Hindu family’s collection of Islamic manuscripts a major attraction in Srinagar

Quranic verses, written in golden letters on vellum, that adorn the walls of ‘Shireen Qalam’ – an Islamic art exhibition organised by the Jammu and Kashmir Cultural Academy – attract every visitor to the exhibition for two reasons: the beautiful calligraphic images and the man who has preserved these old and rare manuscripts.

Suresh Abrol is a Hindu from Jammu. Abrol and his family have been preserving these rare Islamic manuscripts, including old Quranic manuscripts, for over a century now. The Abrol’s have set-up their own museum and manuscript library – Shashvat Art Gallery – in their house.

“We have inherited it from our grandfather Late Lala Rekhi Ram,” says Abrol. “He was Maharaja’s jeweller and had a great jewellery collection. He developed an interest in it and started to collect miniature paintings also”.

His grandfather’s interest in manuscripts started when he would go to Tawi river for the morning bath. “It has been over 95 years now. He used to go to the river for bathing and people would come there to throw their old manuscripts in the river,” says Abrol. “He would collect these manuscripts from them and bring them home. People then would say he has gone mad. But he would say it is his passion”.
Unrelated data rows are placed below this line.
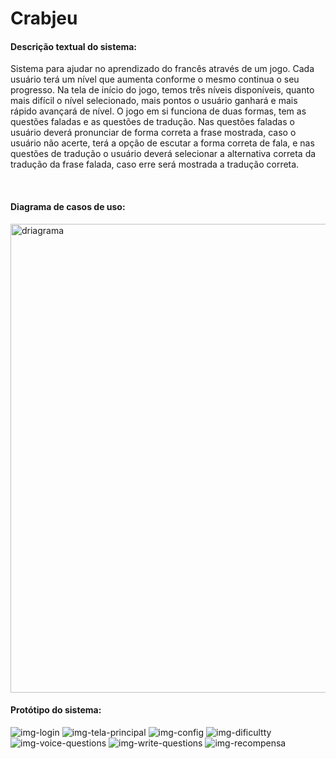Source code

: <h1>Crabjeu</h1>
<h4>Descrição textual do sistema:</h4>
<p>Sistema para ajudar no aprendizado do francês através de um jogo. Cada usuário terá um nível que aumenta conforme o mesmo continua o seu progresso. Na tela de início do jogo, temos três níveis disponíveis, quanto mais difícil o nível selecionado, mais pontos o usuário ganhará e mais rápido avançará de nível.  O jogo em si funciona de duas formas, tem as questões faladas e as questões de tradução. Nas questões faladas o usuário deverá pronunciar de forma correta a frase mostrada, caso o usuário não acerte, terá a opção de escutar a forma correta de fala, e nas questões de tradução o usuário deverá selecionar a alternativa correta da tradução da frase falada, caso erre será mostrada a tradução correta.</p>
<br>
<h4>Diagrama de casos de uso:</h4>
<img src="https://github.com/hnrq404/projeto_crabjeu/blob/main/Diagrama%20-%20Crabjeu.png" alt= "driagrama" width="750px">
<br>
<h4>Protótipo do sistema:</h4>
<img src="https://github.com/hnrq404/projeto_crabjeu/blob/main/Screenshot_1.png" alt="img-login">
<img src="https://github.com/hnrq404/projeto_crabjeu/blob/main/Screenshot_2.png" alt="img-tela-principal">
<img src="https://github.com/hnrq404/projeto_crabjeu/blob/main/Screenshot_4.png" alt="img-config">
<img src="https://github.com/hnrq404/projeto_crabjeu/blob/main/Screenshot_5.png" alt="img-dificultty">
<img src="https://github.com/hnrq404/projeto_crabjeu/blob/main/Screenshot_6.png" alt="img-voice-questions">
<img src="https://github.com/hnrq404/projeto_crabjeu/blob/main/Screenshot_7.png" alt="img-write-questions">
<img src="https://github.com/hnrq404/projeto_crabjeu/blob/main/Screenshot_8.png" alt="img-recompensa">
Slowly the collection started to grow and today the Abrol’s have 250 Islamic calligraphic images at their art gallery – 130 of them written on Vellum, the delicate sheath between the hide and the meat of an animal.

A science graduate, who also holds a degree in naturopathy, Abrol’s own interest in collecting these manuscripts started when he visited the Prince of Wales Museum. “After that visit, I also started to develop an interest in it and I bought many new manuscripts,” he says. “I would go the scrap dealers and sift through the old books”.


At the exhibition in Srinagar, Abrol has displayed – for the first time – 40 Islamic calligraphic images, a 24 feet long family tree of Muslim prophets and a miniature Quran written on cloth. The exhibition also showcases the oldest Quranic manuscript in valley written some seven hundred ago. The other attractions include a 300-year-old book by Kashmiri author Mohammad Azam Dedmari on the botanical herbs of Kashmir, a Quranic manuscript written in 24-carat gold, a 628-year-old manuscript of Quran written on Kashmiri paper and a 150-year-old handwritten Quran gifted by a Kashmiri Hindu Pandit Harmanand Koul.

The Abrols’ have been maintaining these manuscripts of their own without any help from the government. “We are three brothers and all of us deal with jewellery. Whatever, we need to do for the preservation of these manuscripts, we do it ourselves from our own pocket,” says Abrol. “We generally used the traditional methods of preservation which are cost effective”.